Esa y otras preguntas le caben a una novela como Los centeno, del cordobés Pablo Natale, o más bien al ejercicio de enfrentarse a ella. Los personajes son tantos que, a medida que la novela avanza, cada uno de ellos va perdiendo relieve en su individualidad; paradójicamente, sin embargo, lo que va tomando sentido es otra cosa, sólo que esa cosa no tiene nombre, o sólo se parece a sí misma: un rumbo impreciso, oscuramente concéntrico, nucleado en torno a la palabra “centeno”. Un vocablo que es un apellido, pero también es una imagen, un concepto, una ilusión, un mantra; y así también la referencia a la célebre novela de J.D. Salinger, que actúa como faro o como letanía para algunos de sus protagonistas (si puede hablarse en esos términos). Es, el centeno, su visión, “ser centeno”, algo así como una categoría del espíritu: el lugar del que algunos vienen, un origen que llevan impreso; y es el sueño difuso de otros, el centro de una tierra que desconocen, o que a duras penas tienen la capacidad de imaginar.

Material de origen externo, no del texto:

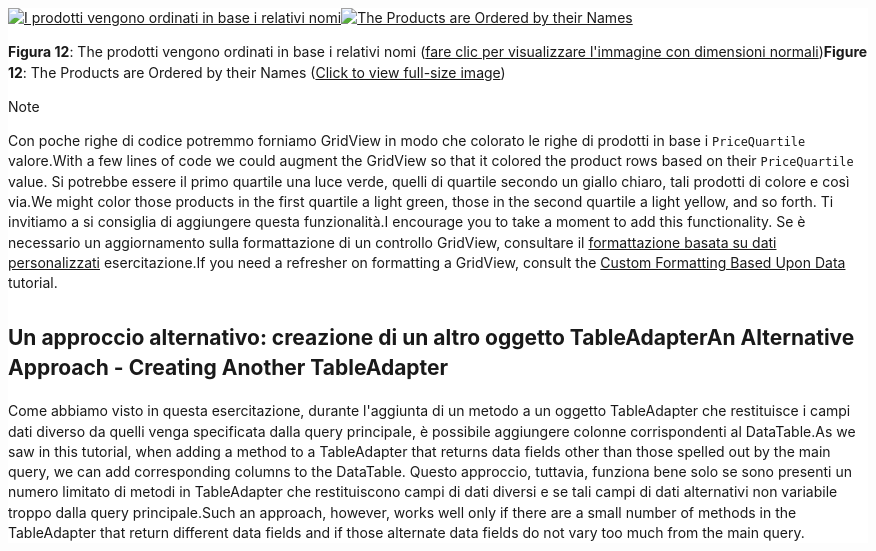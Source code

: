 
<span data-ttu-id="62049-228">[![I prodotti vengono ordinati in base i relativi nomi](adding-additional-datatable-columns-vb/_static/image33.png)](adding-additional-datatable-columns-vb/_static/image32.png)</span><span class="sxs-lookup"><span data-stu-id="62049-228">[![The Products are Ordered by their Names](adding-additional-datatable-columns-vb/_static/image33.png)](adding-additional-datatable-columns-vb/_static/image32.png)</span></span>

<span data-ttu-id="62049-229">**Figura 12**: The prodotti vengono ordinati in base i relativi nomi ([fare clic per visualizzare l'immagine con dimensioni normali](adding-additional-datatable-columns-vb/_static/image34.png))</span><span class="sxs-lookup"><span data-stu-id="62049-229">**Figure 12**: The Products are Ordered by their Names ([Click to view full-size image](adding-additional-datatable-columns-vb/_static/image34.png))</span></span>


> [!NOTE]
> <span data-ttu-id="62049-230">Con poche righe di codice potremmo forniamo GridView in modo che colorato le righe di prodotti in base i `PriceQuartile` valore.</span><span class="sxs-lookup"><span data-stu-id="62049-230">With a few lines of code we could augment the GridView so that it colored the product rows based on their `PriceQuartile` value.</span></span> <span data-ttu-id="62049-231">Si potrebbe essere il primo quartile una luce verde, quelli di quartile secondo un giallo chiaro, tali prodotti di colore e così via.</span><span class="sxs-lookup"><span data-stu-id="62049-231">We might color those products in the first quartile a light green, those in the second quartile a light yellow, and so forth.</span></span> <span data-ttu-id="62049-232">Ti invitiamo a si consiglia di aggiungere questa funzionalità.</span><span class="sxs-lookup"><span data-stu-id="62049-232">I encourage you to take a moment to add this functionality.</span></span> <span data-ttu-id="62049-233">Se è necessario un aggiornamento sulla formattazione di un controllo GridView, consultare il [formattazione basata su dati personalizzati](../custom-formatting/custom-formatting-based-upon-data-vb.md) esercitazione.</span><span class="sxs-lookup"><span data-stu-id="62049-233">If you need a refresher on formatting a GridView, consult the [Custom Formatting Based Upon Data](../custom-formatting/custom-formatting-based-upon-data-vb.md) tutorial.</span></span>


## <a name="an-alternative-approach---creating-another-tableadapter"></a><span data-ttu-id="62049-234">Un approccio alternativo: creazione di un altro oggetto TableAdapter</span><span class="sxs-lookup"><span data-stu-id="62049-234">An Alternative Approach - Creating Another TableAdapter</span></span>

<span data-ttu-id="62049-235">Come abbiamo visto in questa esercitazione, durante l'aggiunta di un metodo a un oggetto TableAdapter che restituisce i campi dati diverso da quelli venga specificata dalla query principale, è possibile aggiungere colonne corrispondenti al DataTable.</span><span class="sxs-lookup"><span data-stu-id="62049-235">As we saw in this tutorial, when adding a method to a TableAdapter that returns data fields other than those spelled out by the main query, we can add corresponding columns to the DataTable.</span></span> <span data-ttu-id="62049-236">Questo approccio, tuttavia, funziona bene solo se sono presenti un numero limitato di metodi in TableAdapter che restituiscono campi di dati diversi e se tali campi di dati alternativi non variabile troppo dalla query principale.</span><span class="sxs-lookup"><span data-stu-id="62049-236">Such an approach, however, works well only if there are a small number of methods in the TableAdapter that return different data fields and if those alternate data fields do not vary too much from the main query.</span></span>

Pero la aparente falta de rumbo o de progresión de la historia –más allá de las interpretaciones, quizá demasiado arbitrarias, con las que podamos coquetear– presenta un riesgo del que la novela sale ilesa sólo a medias. Lo que en un comienzo puede resultar inquietante, eso que desafía al lector en la morosidad de sus reacciones y que por momentos recuerda el carácter dilatorio de algunos de los relatos largos de Roberto Bolaño, tarde o temprano lo convoca apenas en la superficie, o lo obliga a rendirse con pasividad a un desenlace que reúna las piezas dispersas. Como sucede muchas veces en literatura, es posible que determinadas apuestas encuentren su mejor forma tomando riesgos aún mayores: un recorrido más extenso, que les permita regresar a, o descubrir, su núcleo. Un núcleo que en Los centeno termina por evaporarse, o en el que tal vez sólo haya un enorme vacío.

 

Pablo Natale, Los centeno, Editorial Nudista, 2013, 128 páginas.